My God. Someone is taking things a little too seriously. Bad roommates are not fun, but let's not talk about guns here (Live in Arlington, TX). I have three roommates, only one of which I picked, and sometimes they do things that upset me. But, they are just roommates, and they will be gone at the end of the summer, just like your guy.
It sucks when someone disrespects you and takes advantage of your stuff. But you have to realize a few things. When you're a freshman, you've probably never lived out of your parents home. At your parents home (if you remember) everything is free to take. Parents don't care if you take anything you want from the fridge or pantry, use fifteen kleenex boxes an hour, but they do get upset if you have friends over till 8 in the morning.
As a freshman, you are, for the first time, on your own without anyone telling you what to do. So, when you tell him what to do (that's how he sees it), he thinks you are trying to replace his parents, who he probably still resents for being controlling. Your first year or so in college, for most people, is a rush to be free, and having people over at all times and making a fool out of yourself is not only usual, it probably is a good thing. Gets it out of your system and shows you that responsibility can be a good thing.
I know this doesn't help you very much and you're probably thinking "who the hell is this guy?" I'm just someone who was somewhat like your roommate and now could be like you with my freshman roommates who don't respect some of my things, but I take a laidback (passive like someone said) attitude and was willing to realize that, in the grand scheme of things, $20 isn't that big of a deal, and problems can be solved without writing a speech or calling the authorities.

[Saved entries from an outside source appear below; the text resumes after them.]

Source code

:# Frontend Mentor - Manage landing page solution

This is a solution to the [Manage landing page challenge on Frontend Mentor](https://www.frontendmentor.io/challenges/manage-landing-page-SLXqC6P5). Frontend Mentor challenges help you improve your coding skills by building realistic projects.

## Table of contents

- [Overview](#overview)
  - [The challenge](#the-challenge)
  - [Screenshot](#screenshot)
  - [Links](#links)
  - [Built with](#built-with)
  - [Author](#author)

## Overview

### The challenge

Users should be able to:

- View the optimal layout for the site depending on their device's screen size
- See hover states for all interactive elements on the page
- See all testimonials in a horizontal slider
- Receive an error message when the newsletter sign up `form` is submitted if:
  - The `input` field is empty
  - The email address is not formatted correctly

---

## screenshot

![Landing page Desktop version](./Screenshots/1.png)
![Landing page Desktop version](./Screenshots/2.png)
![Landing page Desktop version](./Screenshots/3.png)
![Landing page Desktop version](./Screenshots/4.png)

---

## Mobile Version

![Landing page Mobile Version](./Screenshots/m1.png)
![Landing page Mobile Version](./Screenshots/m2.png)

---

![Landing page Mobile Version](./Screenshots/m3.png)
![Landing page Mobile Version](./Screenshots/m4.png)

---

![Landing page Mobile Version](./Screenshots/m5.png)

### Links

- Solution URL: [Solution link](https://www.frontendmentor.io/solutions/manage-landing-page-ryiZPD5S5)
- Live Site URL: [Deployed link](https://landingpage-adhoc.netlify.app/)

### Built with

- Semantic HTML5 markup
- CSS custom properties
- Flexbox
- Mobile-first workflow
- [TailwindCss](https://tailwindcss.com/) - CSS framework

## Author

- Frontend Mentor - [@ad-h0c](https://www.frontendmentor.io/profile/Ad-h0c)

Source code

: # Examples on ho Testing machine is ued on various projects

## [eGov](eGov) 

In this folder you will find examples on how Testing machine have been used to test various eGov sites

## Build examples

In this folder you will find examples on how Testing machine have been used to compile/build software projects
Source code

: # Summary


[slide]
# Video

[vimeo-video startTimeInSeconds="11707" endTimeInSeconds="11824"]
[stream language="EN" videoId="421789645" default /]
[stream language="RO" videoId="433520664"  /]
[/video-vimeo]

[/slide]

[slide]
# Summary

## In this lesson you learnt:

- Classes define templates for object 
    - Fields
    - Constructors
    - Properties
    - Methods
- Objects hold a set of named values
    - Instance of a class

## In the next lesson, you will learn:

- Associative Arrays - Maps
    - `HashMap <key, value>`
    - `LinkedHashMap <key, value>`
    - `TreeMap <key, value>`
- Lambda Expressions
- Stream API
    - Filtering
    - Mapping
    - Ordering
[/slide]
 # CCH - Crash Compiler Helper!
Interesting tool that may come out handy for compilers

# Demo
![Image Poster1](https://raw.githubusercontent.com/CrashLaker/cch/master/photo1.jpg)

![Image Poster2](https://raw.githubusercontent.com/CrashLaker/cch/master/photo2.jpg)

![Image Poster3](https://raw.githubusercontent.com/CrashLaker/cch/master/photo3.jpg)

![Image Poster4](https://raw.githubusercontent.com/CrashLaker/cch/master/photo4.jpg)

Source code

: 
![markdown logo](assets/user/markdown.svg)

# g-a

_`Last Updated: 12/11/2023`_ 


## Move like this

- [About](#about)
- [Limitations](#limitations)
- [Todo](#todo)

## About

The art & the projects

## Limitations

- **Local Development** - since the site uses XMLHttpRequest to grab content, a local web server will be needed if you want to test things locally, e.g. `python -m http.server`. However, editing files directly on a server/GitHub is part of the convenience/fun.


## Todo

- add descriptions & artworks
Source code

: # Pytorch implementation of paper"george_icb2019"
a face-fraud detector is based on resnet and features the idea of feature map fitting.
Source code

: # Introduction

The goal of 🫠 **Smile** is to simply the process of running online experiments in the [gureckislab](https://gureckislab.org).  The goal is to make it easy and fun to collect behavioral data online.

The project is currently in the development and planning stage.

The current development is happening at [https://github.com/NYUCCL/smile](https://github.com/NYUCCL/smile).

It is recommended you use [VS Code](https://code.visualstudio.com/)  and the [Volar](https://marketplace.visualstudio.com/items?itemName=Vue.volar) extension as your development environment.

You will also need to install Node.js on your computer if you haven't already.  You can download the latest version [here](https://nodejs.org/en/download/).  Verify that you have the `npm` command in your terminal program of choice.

I'm not sure what the perfect solution is to your problem, but it would definetly involve taking a step back and looking at what is going on and how your behavior is escalating beyond what is associated with being just upset. It's hard to talk to people who initially don't respect you, but I promise if you catch him in the right mood, he'll talk to you and maybe you can get some concessions from him (late night guests only on weekends or something. It's all about compromise. He wants freedom no matter what and you want silence no matter what, but that's just not going to happen this time. Try your best to find some common ground, forget about the threatening letters (freshman can be dumb most of the time) and work it out. It can happen.
If all else fails, it will only suck for another month.
Maybe I'm a pacifist, but I think looking back a few years from now you will say to yourself "why did I get worked up over that so much?"
Just my humble opinion, feel free to ignore it.